Supplied records:
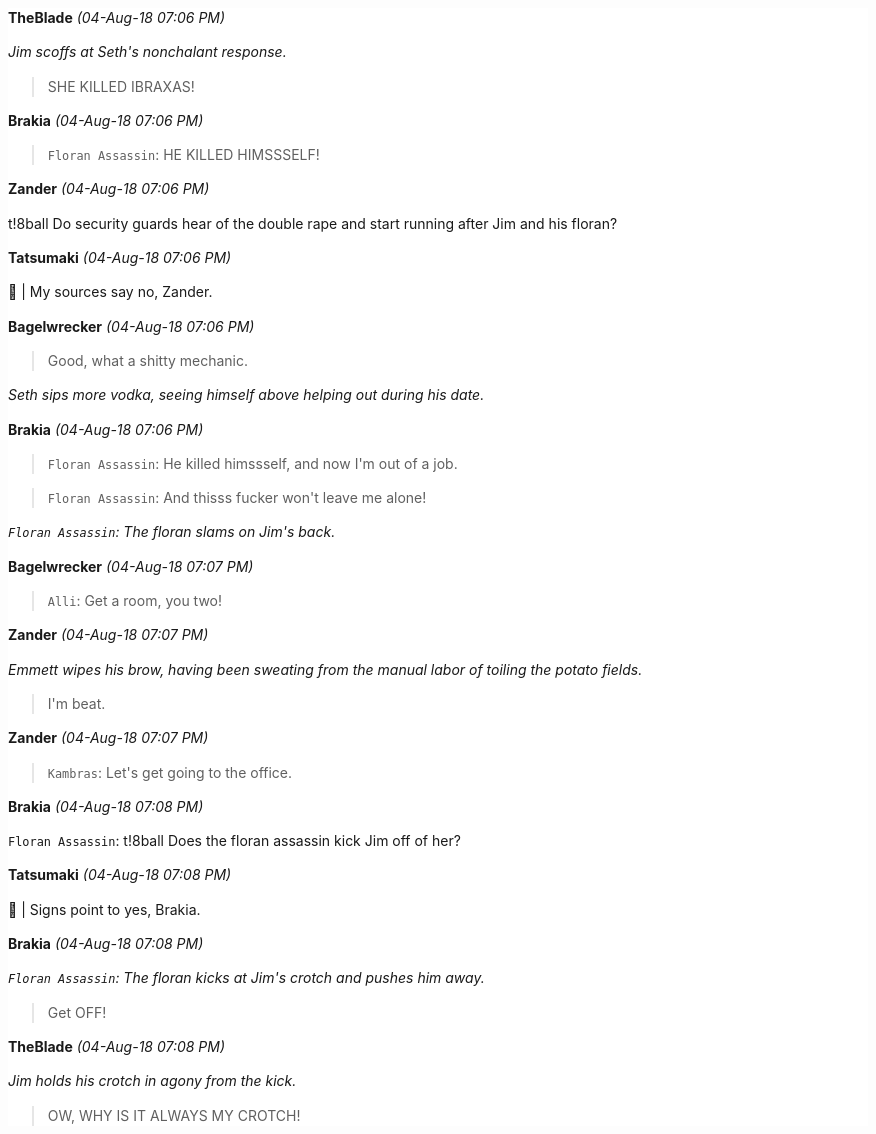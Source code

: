 **TheBlade** _(04-Aug-18 07:06 PM)_

_Jim scoffs at Seth's nonchalant response._

> SHE KILLED IBRAXAS!

**Brakia** _(04-Aug-18 07:06 PM)_

> `Floran Assassin`: HE KILLED HIMSSSELF!

**Zander** _(04-Aug-18 07:06 PM)_

t!8ball Do security guards hear of the double rape and start running after Jim and his floran?

**Tatsumaki** _(04-Aug-18 07:06 PM)_

🎱 | My sources say no, Zander.

**Bagelwrecker** _(04-Aug-18 07:06 PM)_

> Good, what a shitty mechanic.

_Seth sips more vodka, seeing himself above helping out during his date._

**Brakia** _(04-Aug-18 07:06 PM)_

> `Floran Assassin`: He killed himssself, and now I'm out of a job.

> `Floran Assassin`: And thisss fucker won't leave me alone!

_`Floran Assassin`: The floran slams on Jim's back._

**Bagelwrecker** _(04-Aug-18 07:07 PM)_

> `Alli`: Get a room, you two!

**Zander** _(04-Aug-18 07:07 PM)_

_Emmett wipes his brow, having been sweating from the manual labor of toiling the potato fields._

> I'm beat.

**Zander** _(04-Aug-18 07:07 PM)_

> `Kambras`: Let's get going to the office.

**Brakia** _(04-Aug-18 07:08 PM)_

`Floran Assassin`: t!8ball Does the floran assassin kick Jim off of her?

**Tatsumaki** _(04-Aug-18 07:08 PM)_

🎱 | Signs point to yes, Brakia.

**Brakia** _(04-Aug-18 07:08 PM)_

_`Floran Assassin`: The floran kicks at Jim's crotch and pushes him away._

> Get OFF!

**TheBlade** _(04-Aug-18 07:08 PM)_

_Jim holds his crotch in agony from the kick._

> OW, WHY IS IT ALWAYS MY CROTCH!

What is needed:
Determine how many lines of the material hold "Tatsumaki", and respond with that number only.

Written solution:
2